#écopoétique #08 | Adduction

Il a soif. Descend dans la cuisine. Sa main n’a pas encore touché la robinetterie qu’un long gargouillis sourd sort de l’évier. La plomberie de la maison vibre, chante. C’est incompréhensible. Il fait couler l’eau. Referme le robinet. Le bruit persiste, continu, sans fin. Il n’a jamais entendu ça avant. Il cherche le robinet d’arrêt. Il l’ouvre, le ferme. Rien n’y fait. 

Il sort alors dans la rue. Décidé à couper directement l’arrivée d’eau au citerneau. Mais il semble bien que ce soit peine perdue. Le bruit est là, plus sourd. Ça vient du réseau d’eau potable. Ça vient de sous la terre, de bien plus loin. Plus loin que de ce bout d’adduction de cette petite rue tranquille. Plus loin que du boulevard du général Illustre qui mène au centre-bourg. Il fait nuit. Les rues sont désertes, plongées dans le noir. Il n’a qu’à remonter à la source de cette bizarrerie sonore pour espérer une explication. Il n’a qu’à tendre l’oreille.

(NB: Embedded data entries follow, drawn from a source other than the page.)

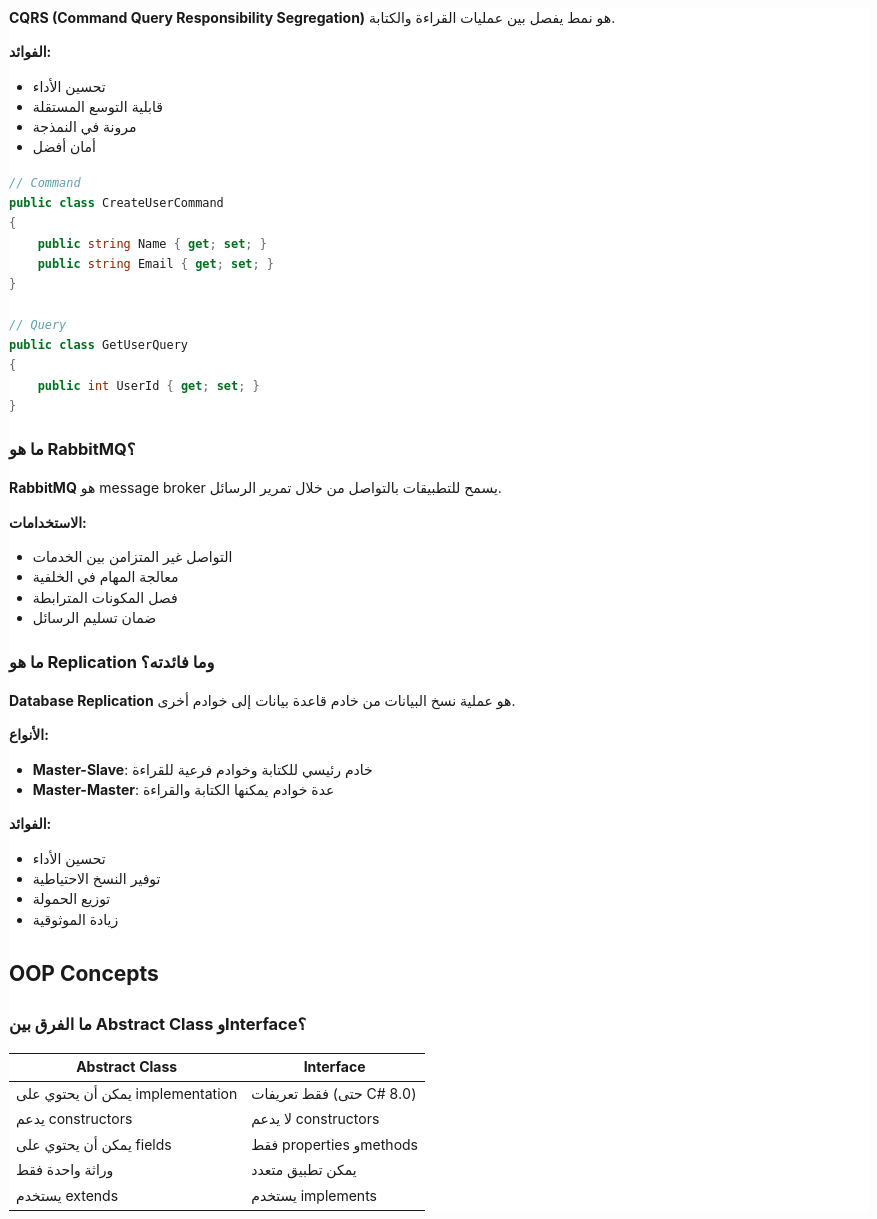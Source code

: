 **CQRS (Command Query Responsibility Segregation)** هو نمط يفصل بين عمليات القراءة والكتابة.

**الفوائد:**
- تحسين الأداء
- قابلية التوسع المستقلة
- مرونة في النمذجة
- أمان أفضل

```csharp
// Command
public class CreateUserCommand
{
    public string Name { get; set; }
    public string Email { get; set; }
}

// Query
public class GetUserQuery
{
    public int UserId { get; set; }
}
```

### ما هو RabbitMQ؟

**RabbitMQ** هو message broker يسمح للتطبيقات بالتواصل من خلال تمرير الرسائل.

**الاستخدامات:**
- التواصل غير المتزامن بين الخدمات
- معالجة المهام في الخلفية
- فصل المكونات المترابطة
- ضمان تسليم الرسائل

### ما هو Replication وما فائدته؟

**Database Replication** هو عملية نسخ البيانات من خادم قاعدة بيانات إلى خوادم أخرى.

**الأنواع:**
- **Master-Slave**: خادم رئيسي للكتابة وخوادم فرعية للقراءة
- **Master-Master**: عدة خوادم يمكنها الكتابة والقراءة

**الفوائد:**
- تحسين الأداء
- توفير النسخ الاحتياطية
- توزيع الحمولة
- زيادة الموثوقية

## OOP Concepts

### ما الفرق بين Abstract Class وInterface؟

| Abstract Class | Interface |
|----------------|-----------|
| يمكن أن يحتوي على implementation | فقط تعريفات (حتى C# 8.0) |
| يدعم constructors | لا يدعم constructors |
| يمكن أن يحتوي على fields | فقط properties وmethods |
| وراثة واحدة فقط | يمكن تطبيق متعدد |
| يستخدم extends | يستخدم implements |
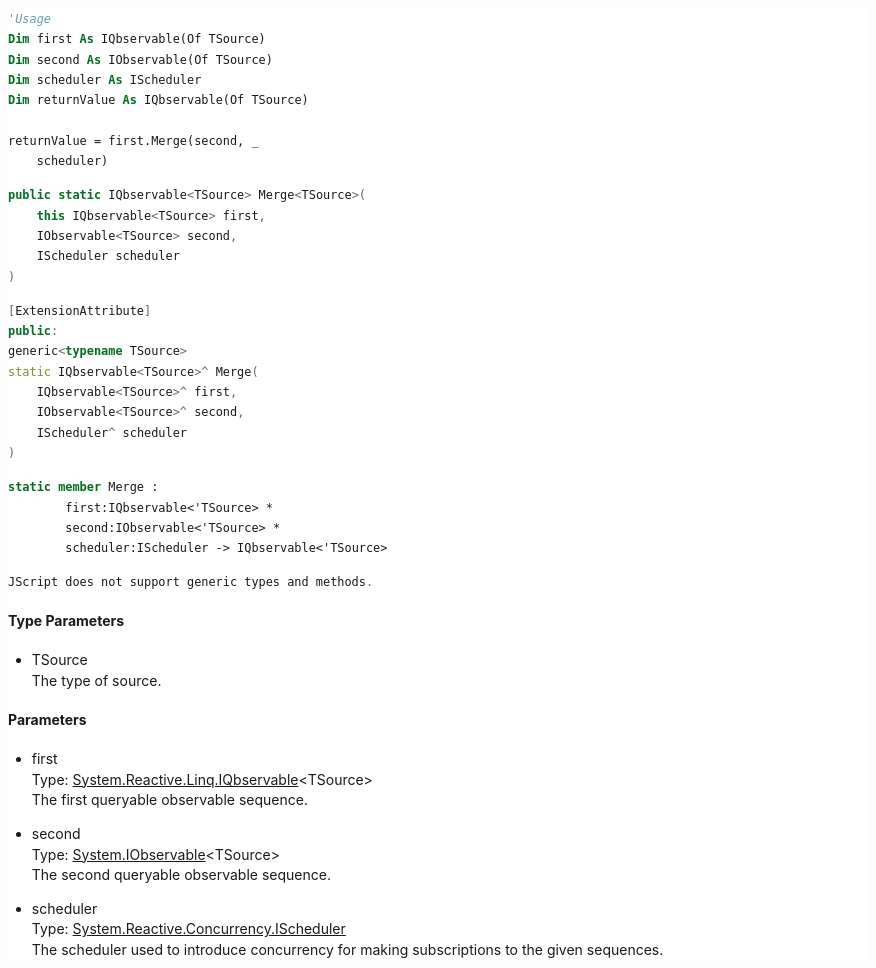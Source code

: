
 ```vb
'Usage
Dim first As IQbservable(Of TSource)
Dim second As IObservable(Of TSource)
Dim scheduler As IScheduler
Dim returnValue As IQbservable(Of TSource)

returnValue = first.Merge(second, _
    scheduler)
```

```csharp
public static IQbservable<TSource> Merge<TSource>(
    this IQbservable<TSource> first,
    IObservable<TSource> second,
    IScheduler scheduler
)
```

```c++
[ExtensionAttribute]
public:
generic<typename TSource>
static IQbservable<TSource>^ Merge(
    IQbservable<TSource>^ first, 
    IObservable<TSource>^ second, 
    IScheduler^ scheduler
)
```

```fsharp
static member Merge : 
        first:IQbservable<'TSource> * 
        second:IObservable<'TSource> * 
        scheduler:IScheduler -> IQbservable<'TSource> 
```

```javascript
JScript does not support generic types and methods.
```

#### Type Parameters

- TSource  
  The type of source.

#### Parameters

- first  
  Type: [System.Reactive.Linq.IQbservable](IQbservable/IQbservable(TSource))\<TSource\>  
  The first queryable observable sequence.

- second  
  Type: [System.IObservable](https://msdn.microsoft.com/en-us/library/Dd990377)\<TSource\>  
  The second queryable observable sequence.

- scheduler  
  Type: [System.Reactive.Concurrency.IScheduler](IScheduler/IScheduler)  
  The scheduler used to introduce concurrency for making subscriptions to the given sequences.
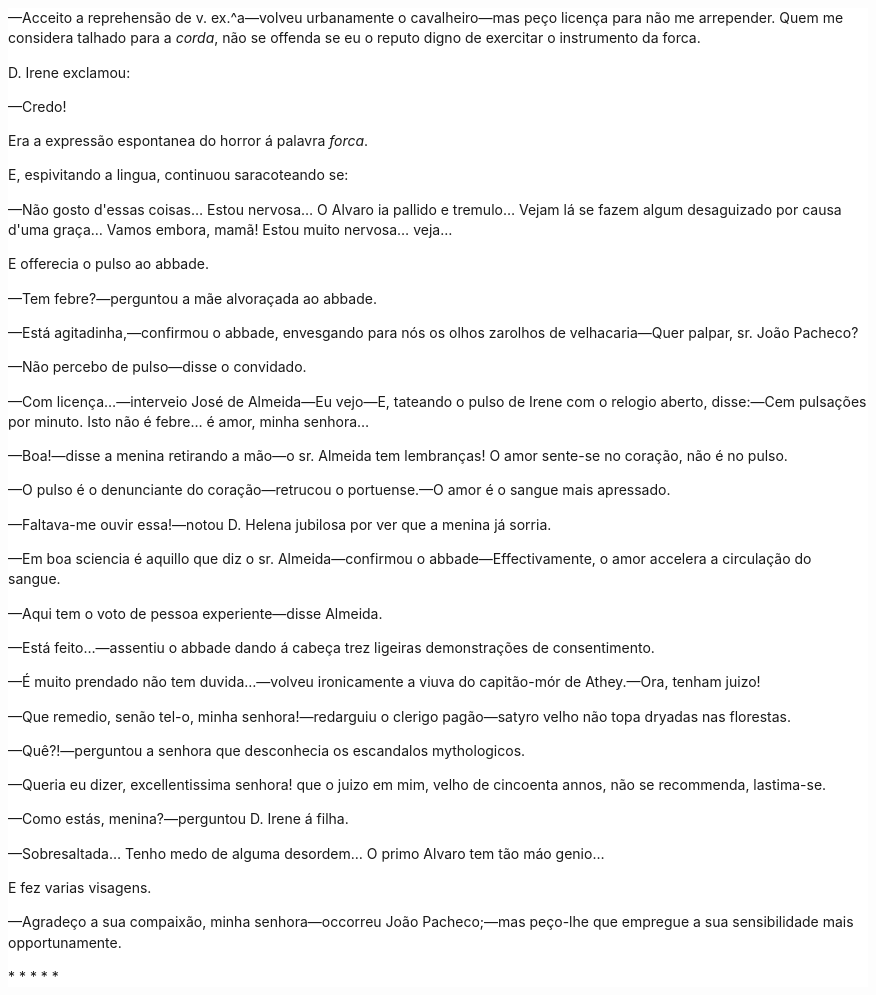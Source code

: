 —Acceito a reprehensão de v. ex.^a—volveu urbanamente o cavalheiro—mas peço licença para não me arrepender. Quem me considera talhado para a _corda_, não se offenda se eu o reputo digno de exercitar o instrumento da forca.

D. Irene exclamou:

—Credo!

Era a expressão espontanea do horror á palavra _forca_.

E, espivitando a lingua, continuou saracoteando se:

—Não gosto d'essas coisas… Estou nervosa… O Alvaro ia pallido e tremulo… Vejam lá se fazem algum desaguizado por causa d'uma graça… Vamos embora, mamã! Estou muito nervosa… veja…

E offerecia o pulso ao abbade.

—Tem febre?—perguntou a mãe alvoraçada ao abbade.

—Está agitadinha,—confirmou o abbade, envesgando para nós os olhos zarolhos de velhacaria—Quer palpar, sr. João Pacheco?

—Não percebo de pulso—disse o convidado.

—Com licença…—interveio José de Almeida—Eu vejo—E, tateando o pulso de Irene com o relogio aberto, disse:—Cem pulsações por minuto. Isto não é febre… é amor, minha senhora…

—Boa!—disse a menina retirando a mão—o sr. Almeida tem lembranças! O amor sente-se no coração, não é no pulso.

—O pulso é o denunciante do coração—retrucou o portuense.—O amor é o sangue mais apressado.

—Faltava-me ouvir essa!—notou D. Helena jubilosa por ver que a menina já sorria.

—Em boa sciencia é aquillo que diz o sr. Almeida—confirmou o abbade—Effectivamente, o amor accelera a circulação do sangue.

—Aqui tem o voto de pessoa experiente—disse Almeida.

—Está feito…—assentiu o abbade dando á cabeça trez ligeiras demonstrações de consentimento.

—É muito prendado não tem duvida…—volveu ironicamente a viuva do capitão-mór de Athey.—Ora, tenham juizo!

—Que remedio, senão tel-o, minha senhora!—redarguiu o clerigo pagão—satyro velho não topa dryadas nas florestas.

—Quê?!—perguntou a senhora que desconhecia os escandalos mythologicos.

—Queria eu dizer, excellentissima senhora! que o juizo em mim, velho de cincoenta annos, não se recommenda, lastima-se.

—Como estás, menina?—perguntou D. Irene á filha.

—Sobresaltada… Tenho medo de alguma desordem… O primo Alvaro tem tão máo genio…

E fez varias visagens.

—Agradeço a sua compaixão, minha senhora—occorreu João Pacheco;—mas peço-lhe que empregue a sua sensibilidade mais opportunamente.

\* \* \* \* \*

Il se met à suivre le chant sub-terrestre. Traverse le centre-ville puis la zone d’activité. Au croisement de la route départementale, une voiture passe plein phare. Le laisse un moment ébloui. Il se remet en marche. Le grondement l’entraîne à travers les vignes, droit au château d’eau. Éclairée par la Lune, sa fine silhouette parabolique se découpe sur l’obscurité. Au pied, un trait de lumière. L’éclairage intérieur est resté allumé. La porte entrouverte. Il n’y a qu’à la pousser. Il n’hésite pas à un seul instant comme aimanté par l’étrangeté qui la conduit jusqu’ici.

Il se retrouve dans le fut élancé de l’ouvrage. Les colonnes d’acier harmonisent étrangement. Il les suit du regard jusqu’à le perdre là-haut dans un vertige. Il n’a qu’à suivre l’escalier en colimaçon posé comme une paille dans un grand verre vide. L’ascension est rapide. Elle donne le tournis. Il arrive le souffle court dans cette petite salle circulaire au dôme percé à son sommet. Il n’y a rien que ces trois grosses conduites noires flanquées de large vannes, et cette échelle qui mène toujours plus loin. Rien ici pour résoudre le mystère. Il n’a pas d’autre choix que de poursuivre, échelon après échelon. Monter dans cet étroit boyau sombre où le borborygme profond et caverneux s’impose, plus présent que jamais.

Le voilà maintenant au-dessus de la cuve, au-dessus d’un chaudron en ébullition. Comme un geyser en activité, de grosses bulles éclatent à la surface. L’eau bouillonne de toute part. L’eau a changé de nature. C’est l’intranquillité qui semble désormais l’animer.